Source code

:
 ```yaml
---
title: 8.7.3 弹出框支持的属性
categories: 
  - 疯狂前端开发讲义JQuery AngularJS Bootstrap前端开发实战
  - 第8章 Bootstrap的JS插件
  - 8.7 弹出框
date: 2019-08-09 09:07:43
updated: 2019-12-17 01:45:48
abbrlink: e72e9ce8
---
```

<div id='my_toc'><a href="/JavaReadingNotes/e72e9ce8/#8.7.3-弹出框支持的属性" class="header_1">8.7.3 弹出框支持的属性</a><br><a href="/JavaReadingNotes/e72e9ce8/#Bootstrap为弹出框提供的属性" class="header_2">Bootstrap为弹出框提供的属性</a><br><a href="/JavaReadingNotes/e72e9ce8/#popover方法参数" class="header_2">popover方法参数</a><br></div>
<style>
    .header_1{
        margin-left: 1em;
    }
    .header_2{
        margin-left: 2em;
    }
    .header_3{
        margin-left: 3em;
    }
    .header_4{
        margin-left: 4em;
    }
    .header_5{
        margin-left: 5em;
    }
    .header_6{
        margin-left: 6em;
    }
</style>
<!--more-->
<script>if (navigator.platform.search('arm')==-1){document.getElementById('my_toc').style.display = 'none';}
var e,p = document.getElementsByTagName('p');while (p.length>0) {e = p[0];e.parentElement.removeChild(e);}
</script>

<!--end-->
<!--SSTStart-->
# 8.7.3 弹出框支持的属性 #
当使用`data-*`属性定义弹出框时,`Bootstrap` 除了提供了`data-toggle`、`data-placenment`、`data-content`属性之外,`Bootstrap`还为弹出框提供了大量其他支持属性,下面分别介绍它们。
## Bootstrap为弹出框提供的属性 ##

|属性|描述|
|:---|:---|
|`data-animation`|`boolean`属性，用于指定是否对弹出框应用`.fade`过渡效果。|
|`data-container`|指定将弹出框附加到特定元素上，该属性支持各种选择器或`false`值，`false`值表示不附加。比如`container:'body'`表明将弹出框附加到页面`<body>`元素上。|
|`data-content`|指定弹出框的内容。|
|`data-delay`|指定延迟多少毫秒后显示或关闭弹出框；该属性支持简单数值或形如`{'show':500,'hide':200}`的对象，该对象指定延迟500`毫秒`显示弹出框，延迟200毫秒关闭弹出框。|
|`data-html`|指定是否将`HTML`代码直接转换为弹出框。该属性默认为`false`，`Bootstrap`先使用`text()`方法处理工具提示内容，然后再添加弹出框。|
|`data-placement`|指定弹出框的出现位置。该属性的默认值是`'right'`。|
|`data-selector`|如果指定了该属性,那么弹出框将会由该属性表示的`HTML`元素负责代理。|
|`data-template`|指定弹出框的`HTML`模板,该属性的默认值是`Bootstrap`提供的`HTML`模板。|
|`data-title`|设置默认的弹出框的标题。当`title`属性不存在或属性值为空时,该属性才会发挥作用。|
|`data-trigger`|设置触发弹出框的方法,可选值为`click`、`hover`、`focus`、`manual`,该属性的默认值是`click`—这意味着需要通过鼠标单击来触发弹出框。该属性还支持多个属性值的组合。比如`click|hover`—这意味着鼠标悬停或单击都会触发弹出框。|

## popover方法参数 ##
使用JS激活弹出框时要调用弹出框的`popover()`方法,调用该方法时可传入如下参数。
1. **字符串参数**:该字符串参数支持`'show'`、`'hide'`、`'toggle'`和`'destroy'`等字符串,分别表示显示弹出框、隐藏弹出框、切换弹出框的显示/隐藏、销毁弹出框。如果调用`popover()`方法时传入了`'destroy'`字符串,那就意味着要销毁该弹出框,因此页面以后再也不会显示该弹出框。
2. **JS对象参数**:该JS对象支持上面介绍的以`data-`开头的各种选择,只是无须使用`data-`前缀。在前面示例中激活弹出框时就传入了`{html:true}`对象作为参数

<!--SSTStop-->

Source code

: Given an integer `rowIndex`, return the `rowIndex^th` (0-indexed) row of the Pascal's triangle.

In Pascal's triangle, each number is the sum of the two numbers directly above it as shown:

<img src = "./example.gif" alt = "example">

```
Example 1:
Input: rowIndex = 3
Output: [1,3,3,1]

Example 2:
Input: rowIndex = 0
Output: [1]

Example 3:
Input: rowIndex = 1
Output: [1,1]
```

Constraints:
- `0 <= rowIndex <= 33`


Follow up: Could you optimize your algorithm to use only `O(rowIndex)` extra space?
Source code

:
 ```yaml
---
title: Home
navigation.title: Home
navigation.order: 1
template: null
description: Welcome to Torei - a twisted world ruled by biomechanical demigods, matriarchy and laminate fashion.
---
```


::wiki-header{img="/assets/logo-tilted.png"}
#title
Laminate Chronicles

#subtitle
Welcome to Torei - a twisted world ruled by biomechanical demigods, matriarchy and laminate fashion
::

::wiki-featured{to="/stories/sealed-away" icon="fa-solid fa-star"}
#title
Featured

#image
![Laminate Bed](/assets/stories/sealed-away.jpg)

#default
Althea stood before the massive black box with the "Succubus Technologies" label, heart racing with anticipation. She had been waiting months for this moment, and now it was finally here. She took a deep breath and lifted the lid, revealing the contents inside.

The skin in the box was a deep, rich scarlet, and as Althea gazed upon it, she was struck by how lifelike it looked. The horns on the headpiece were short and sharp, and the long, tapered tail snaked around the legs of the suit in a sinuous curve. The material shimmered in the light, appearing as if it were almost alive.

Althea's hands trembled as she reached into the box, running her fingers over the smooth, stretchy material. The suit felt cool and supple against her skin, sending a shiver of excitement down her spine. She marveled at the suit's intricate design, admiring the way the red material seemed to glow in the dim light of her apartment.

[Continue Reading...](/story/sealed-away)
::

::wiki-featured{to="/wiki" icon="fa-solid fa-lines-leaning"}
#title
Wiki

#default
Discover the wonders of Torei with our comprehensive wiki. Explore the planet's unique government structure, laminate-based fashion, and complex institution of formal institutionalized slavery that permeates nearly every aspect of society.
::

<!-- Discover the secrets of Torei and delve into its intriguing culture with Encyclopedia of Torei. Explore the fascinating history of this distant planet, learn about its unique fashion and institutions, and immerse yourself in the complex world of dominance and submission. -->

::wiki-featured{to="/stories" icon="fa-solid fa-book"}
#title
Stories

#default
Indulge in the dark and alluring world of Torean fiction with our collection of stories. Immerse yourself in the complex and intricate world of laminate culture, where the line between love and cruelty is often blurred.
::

■ **TASK**: Filter the listing above by the word "Pascal"; copy each line that passes.

■ **ANSWER TO THIS PROBLEM**:
: Given an integer `rowIndex`, return the `rowIndex^th` (0-indexed) row of the Pascal's triangle.
In Pascal's triangle, each number is the sum of the two numbers directly above it as shown:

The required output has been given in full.